In 2008, after Barack Obama was declared the next US president, I called my niece Sadie. It was her ninth birthday, sure, but I also needed a buffer from a rush of emotions. Like Obama, I have a black father and a white mother from Kansas. I had taken a leave of absence from my job at Google to campaign in Ohio. Four weeks, 18-hour days, thousands of conversations with voters built up to that one phone call.
So easily, my ploy failed. I cried.
I was hardly alone. For millions of people around the country and around the world, hopes and emotions ran high around the election of the first black president. November 4, 2008 was even shown scientifically to be one of the happiest days in years.
Four years later, I stayed home. I’m still at Google, but I’m older now and it’s harder to just take a month off life and work.
Last night, those hopeful, emotional days in Ohio felt long gone. Heading into the 2012 election, I was more concerned that Obama’s legislative achievements, including his healthcare plan (the Affordable Care Act, or ACA), would stay on track than I was with the history of reelecting the president. When Pennsylvania was called for Obama, I fist-pumped in the name of healthcare. With New Hampshire, too, I high-fived in the name of the Dodd-Frank reforms of Wall Street. My conversion to policy wonk was official.
But then Ohio was again called for Obama. He’d done it again, as easily as the last time. Only then, the significance of this second election of the nation’s first black president snapped into focus.
The 2012 election is not only about cementing healthcare reform and the hope for other transformational legislative pursuits (like an overhaul of immigration). It is a continuation of that journey we began in 2008, an affirmation of what the president represents—a multicultural America striving for progress through cooperation. As a columnist for The Root describes, the politicos will now shift to match this America, where women, blacks, Latinos, and gays exert significant influence over the political agenda.
Indeed, my upbringing guided me to the Obama campaign. Growing up in constant reverence to the civil rights movement—my parents named me after Andrew Young and Martin Luther King Jr.—I understood the historical heft of electing the first black president. I mentally dusted off the spot on the wall next to my parents’ living room paintings of Malcolm X and Nelson Mandela, hoping to place one of Barack Obama there.
While studying at Northwestern University, outside Chicago, I watched the ascension of Obama from state senator to US senator. After he spoke at my graduation, I considered campaigning for the first time. In September 2007, I attended “Camp Obama,” an organizing training camp for volunteers run by Harvard professor, Marshall Ganz. I cared deeply for the then-candidate’s belief that access to quality healthcare was a human right. I supported his determination to end our two wars. But given our shared backgrounds, my devotion was hardly political alone. For the first time, I found a candidate that I recognized behind the podium.
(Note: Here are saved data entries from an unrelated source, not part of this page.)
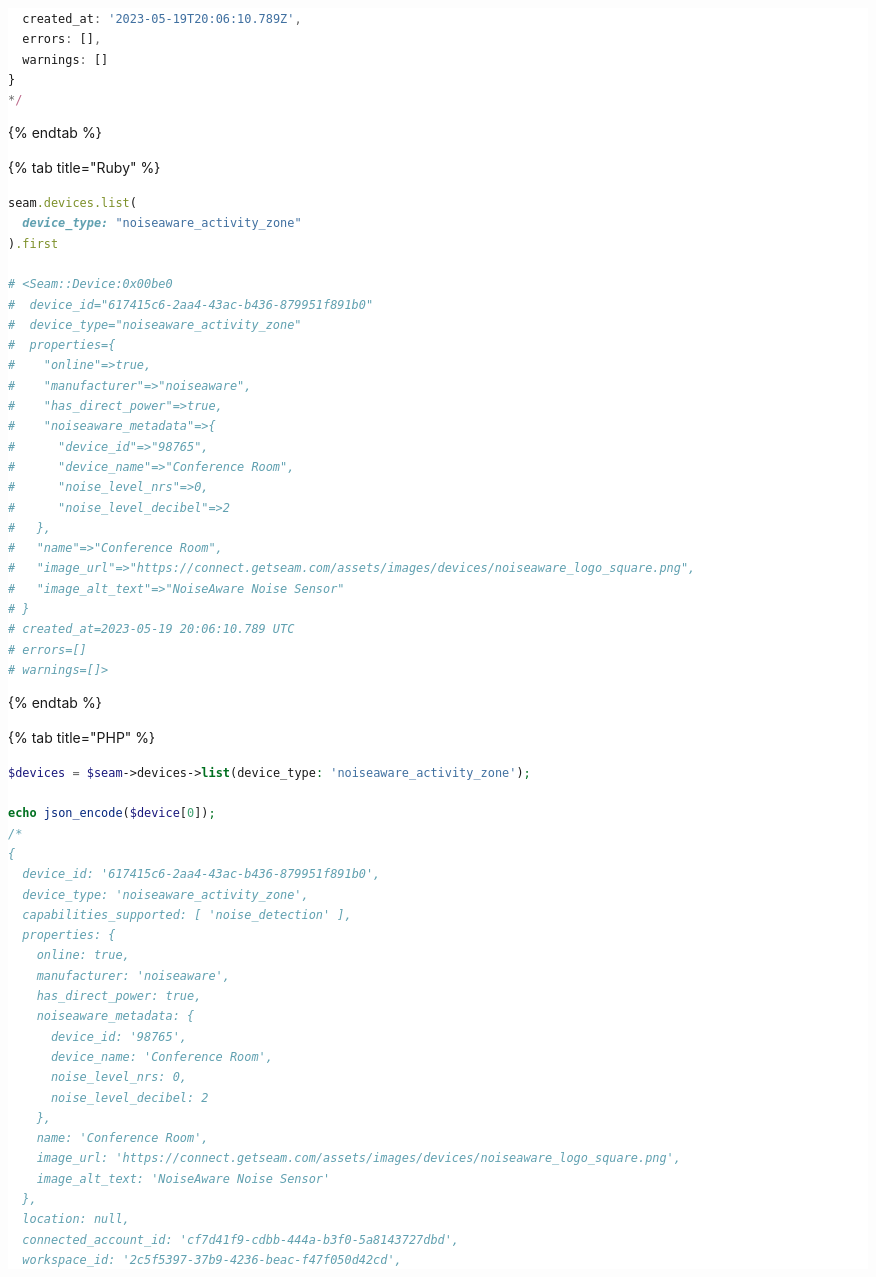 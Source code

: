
 ```javascript
  created_at: '2023-05-19T20:06:10.789Z',
  errors: [],
  warnings: []
}
*/
```
{% endtab %}

{% tab title="Ruby" %}
```ruby
seam.devices.list(
  device_type: "noiseaware_activity_zone"
).first

# <Seam::Device:0x00be0
#  device_id="617415c6-2aa4-43ac-b436-879951f891b0"
#  device_type="noiseaware_activity_zone"
#  properties={
#    "online"=>true,
#    "manufacturer"=>"noiseaware",
#    "has_direct_power"=>true,
#    "noiseaware_metadata"=>{
#      "device_id"=>"98765",
#      "device_name"=>"Conference Room",
#      "noise_level_nrs"=>0,
#      "noise_level_decibel"=>2
#   },
#   "name"=>"Conference Room",
#   "image_url"=>"https://connect.getseam.com/assets/images/devices/noiseaware_logo_square.png",
#   "image_alt_text"=>"NoiseAware Noise Sensor"
# }
# created_at=2023-05-19 20:06:10.789 UTC
# errors=[]
# warnings=[]>
```
{% endtab %}

{% tab title="PHP" %}
```php
$devices = $seam->devices->list(device_type: 'noiseaware_activity_zone');

echo json_encode($device[0]);
/*
{
  device_id: '617415c6-2aa4-43ac-b436-879951f891b0',
  device_type: 'noiseaware_activity_zone',
  capabilities_supported: [ 'noise_detection' ],
  properties: {
    online: true,
    manufacturer: 'noiseaware',
    has_direct_power: true,
    noiseaware_metadata: {
      device_id: '98765',
      device_name: 'Conference Room',
      noise_level_nrs: 0,
      noise_level_decibel: 2
    },
    name: 'Conference Room',
    image_url: 'https://connect.getseam.com/assets/images/devices/noiseaware_logo_square.png',
    image_alt_text: 'NoiseAware Noise Sensor'
  },
  location: null,
  connected_account_id: 'cf7d41f9-cdbb-444a-b3f0-5a8143727dbd',
  workspace_id: '2c5f5397-37b9-4236-beac-f47f050d42cd',
```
Our similarities are not only racial: I also used student loans to get through school. And we both think we’re better at pick-up basketball than we really are.
After volunteering in California, Nevada, and Texas, I landed in a staff position in Cleveland, Ohio, with four weeks to go in the 2008 election. I must have worn out my shoes walking the city’s poorer east side during my first two weeks. Sometimes, the backdrop was largely familiar and normal: sunny days, neighbors out talking, a father and child playing with a remote-controlled car in a driveway. But everyday came the reminders; I passed rows of what felt like the same boarded-up two-story house. Cleveland had been struck by a most unnatural disaster, an economic hurricane with no relief in sight.
Barack Obama promised hope, when Cleveland most needed it. Not only were some residents dealing with the near collapse of their communities but they were also suffering from a history of voter suppression and intimidation. That city helped send Obama to the White House. And again last night, Cleveland played its part in pushing our new public narrative forward.
2008 was not just one historic moment. But when combined with this 2012 election, the result is a cosmic shift in our public narrative. And that narrative seems more likely to accelerate than stall. Not only did last night give us the most female US senators ever with 19, but we also have our first openly gay senator, Tammy Baldwin of Wisconsin. I predict these new records, 19 and 1, will be broken soon. I also don’t think anyone would bet against a native Spanish speaker landing in the White House within the next 20 years. The tangible possibility alone is a huge victory. More diverse legislative representation helps ensure smarter policies on issues that perpetually dog us: immigration reform, climate change, debt and inequality.
It’s also important to remember how 2008 and the White House’s subsequent achievements influenced this election’s outcome. Early voting tactics pioneered in 2008 battleground states, for example, helped propel the president to victory. And his advocacy of gay rights throughout the first term set the table for Minnesota to become the first state to defeat a constitutional amendment banning same-sex marriage.
Last night, I called my niece again. Sadie had been a teenager for all of two days. When I nervously chatted away about returns in battleground states, she told me it was “obvious” Obama was going to win and hung up. She then sent a mass text message (saying “Go Obama!”) and went to sleep before Ohio was called. Sadie woke up today in a country where the leaders behind the podiums now look a little bit more like her. That’s going to be the norm now in this new America, but it’s nothing to take for granted.